Réalisation d’un exercice inhabituel
Le fait de réaliser un exercice inhabituel peut potentiellement représenter un risque de blessure, le corps n’étant pas suffisamment préparé aux sollicitations physiques que nécessite cet effort.
Prenons un exemple concret : une joueuse souhaite faire progresser sa volée et décide de planifier une séance dédiée uniquement à l’exécution de ce coup. Durant cette séance, elle va réaliser environ 300 volées, contrairement à un maximum de 30 lors d’un entraînement ordinaire. Bien que l’exécution d’une volée ne soit pas un geste nouveau pour elle, elle n’est pas pour autant habituée à en réaliser autant d’un seul coup. Son poignet, son coude ou son épaule risquent donc d’en souffrir.
Autre exemple : un joueur souhaite travailler sa vitesse de déplacement vers l’avant. Pour cela, il va réaliser une série de 20 sprints de 15 mètres. Cela peut ne pas sembler excessif, et pourtant ce nombre de sprints est bien plus important que celui réalisé lors de la plupart des matchs de tennis, et sur un laps de temps bien plus court. Cette intensité inhabituelle augmente alors grandement le risque de blessure au niveau des membres inférieurs.
Travailler un coup ou une séquence de jeu de façon isolée est intéressant pour progresser, mais il faut être très vigilant quant au nombre et à la fréquence des frappes et des déplacements réalisés, qui peuvent vite devenir excessifs.
Conseils
Tout nouveau type d’exercice doit être pratiqué avec parcimonie s’il induit un nombre de frappes ou un nombre de déplacements bien supérieur à ce que vous faites d’ordinaire.
Concernant le travail d’un coup spécifique :
Il est essentiel de veiller à ce que le nombre de fois où vous allez réaliser ce coup durant la séance ne soit pas nettement plus important que lors de vos séances habituelles. Pour cela, ayez notamment à l’esprit que le nombre de frappes réalisées dans un travail de gammes (coups répétés dans la diagonale, par exemple) est beaucoup plus important que dans un match pour une même durée de jeu.
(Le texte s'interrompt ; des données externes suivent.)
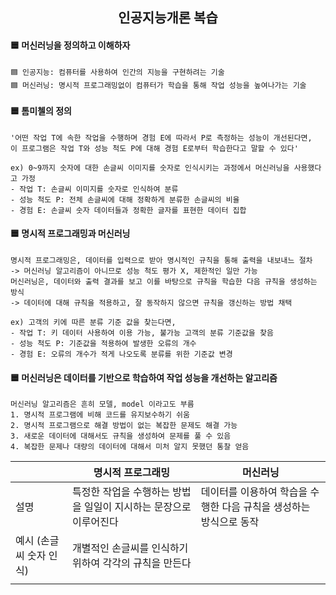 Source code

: <div align="center">
  <h2>인공지능개론 복습</h2>
</div align="center"> 
  
#### 🟦 머신러닝을 정의하고 이해하자
```
🟦 인공지능: 컴퓨터를 사용하여 인간의 지능을 구현하려는 기술
🟦 머신러닝: 명시적 프로그래밍없이 컴퓨터가 학습을 통해 작업 성능을 높여나가는 기술
```
#### 🟦 톰미첼의 정의
```
'어떤 작업 T에 속한 작업을 수행하며 경험 E에 따라서 P로 측정하는 성능이 개선된다면,
이 프로그램은 작업 T와 성능 척도 P에 대해 경험 E로부터 학습한다고 말할 수 있다'
```
```
ex) 0~9까지 숫자에 대한 손글씨 이미지를 숫자로 인식시키는 과정에서 머신러닝을 사용했다고 가정
- 작업 T: 손글씨 이미지를 숫자로 인식하여 분류
- 성능 척도 P: 전체 손글씨에 대해 정확하게 분류한 손글씨의 비율
- 경험 E: 손글씨 숫자 데이터들과 정확한 글자를 표현한 데이터 집합 
```
#### 🟦 명시적 프로그래밍과 머신러닝
```
명시적 프로그래밍은, 데이터를 입력으로 받아 명시적인 규칙을 통해 출력을 내보내느 절차
-> 머신러닝 알고리즘이 아니므로 성능 척도 평가 X, 제한적인 일만 가능
머신러닝은, 데이터와 출력 결과를 보고 이를 바탕으로 규칙을 학습한 다음 규칙을 생성하는 방식
-> 데이터에 대해 규칙을 적용하고, 잘 동작하지 않으면 규칙을 갱신하는 방법 채택
```
```
ex) 고객의 키에 따른 분류 기준 값을 찾는다면,
- 작업 T: 키 데이터 사용하여 이용 가능, 불가능 고객의 분류 기준값을 찾음
- 성능 척도 P: 기준값을 적용하여 발생한 오류의 개수
- 경험 E: 오류의 개수가 적게 나오도록 분류를 위한 기준값 변경 
```
#### 🟦 머신러닝은 데이터를 기반으로 학습하여 작업 성능을 개선하는 알고리즘 
```
머신러닝 알고리즘은 흔히 모델, model 이라고도 부름
1. 명시적 프로그램에 비해 코드를 유지보수하기 쉬움
2. 명시적 프로그램으로 해결 방법이 없는 복잡한 문제도 해결 가능
3. 새로운 데이터에 대해서도 규칙을 생성하여 문제를 풀 수 있음
4. 복잡한 문제나 대량의 데이터에 대해서 미처 알지 못했던 통찰 얻음 
```
||명시적 프로그래밍|머신러닝|
|---------------------|-------|---------|
|설명|특정한 작업을 수행하는 방법을 일일이 지시하는 문장으로 이루어진다|데이터를 이용하여 학습을 수행한 다음 규칙을 생성하는 방식으로 동작|
|예시 (손글씨 숫자 인식)|개별적인 손글씨를 인식하기 위하여 각각의 규칙을 만든다||
||||
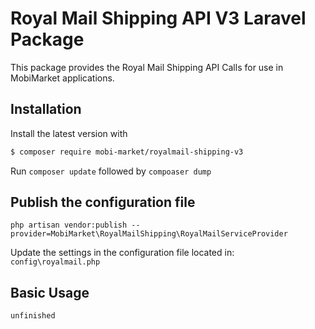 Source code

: # Royal Mail Shipping API V3 Laravel Package
This package provides the Royal Mail Shipping API Calls for use in MobiMarket applications.

## Installation
Install the latest version with
```bash
$ composer require mobi-market/royalmail-shipping-v3
```
Run ```composer update``` followed by ```compoaser dump```

## Publish the configuration file
```
php artisan vendor:publish --provider=MobiMarket\RoyalMailShipping\RoyalMailServiceProvider
```

Update the settings in the configuration file located in: `config\royalmail.php`

## Basic Usage

```php
unfinished
```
En effet, pour 1 heure de match, le temps de jeu effectif (c’est-à-dire le temps de jeu sans compter les temps morts) est compris entre 10 et 15 minutes seulement*. Donc, si jamais vous avez l’habitude de jouer uniquement des matchs lors de vos entraînements et qu’il vous prend l’envie de faire une séance de gammes, faites une séance beaucoup plus courte que d’ordinaire pour éviter toute sursollicitation physique.
Pour vous donner une idée de la différence du volume de frappes entre le match et les gammes, sachez que lors d’un match de 2 heures, on exécute en moyenne 200 frappes de fond de court, alors qu’il faut seulement 10 minutes de gamme (sans interruption) pour en exécuter tout autant*. Oubliez donc l’idée de faire une séance de 1 heure de gammes si vous n’en avez pas l’habitude. Cinq minutes suffiront amplement pour commencer !
Concernant le travail d’une situation de jeu particulière :
Il faut veiller à ce que le volume et l’intensité des déplacements ne soient pas trop importants par rapport à ce que vous faites habituellement. Sachez que sur un match, un joueur passe environ 79 % du temps à marcher, 17 % à une allure de course modérée, 3 % à des allures de course plus intenses et 0,3 % à des allures de sprint. Il faut ainsi être particulièrement prudent concernant les exercices basés sur des déplacements rapides.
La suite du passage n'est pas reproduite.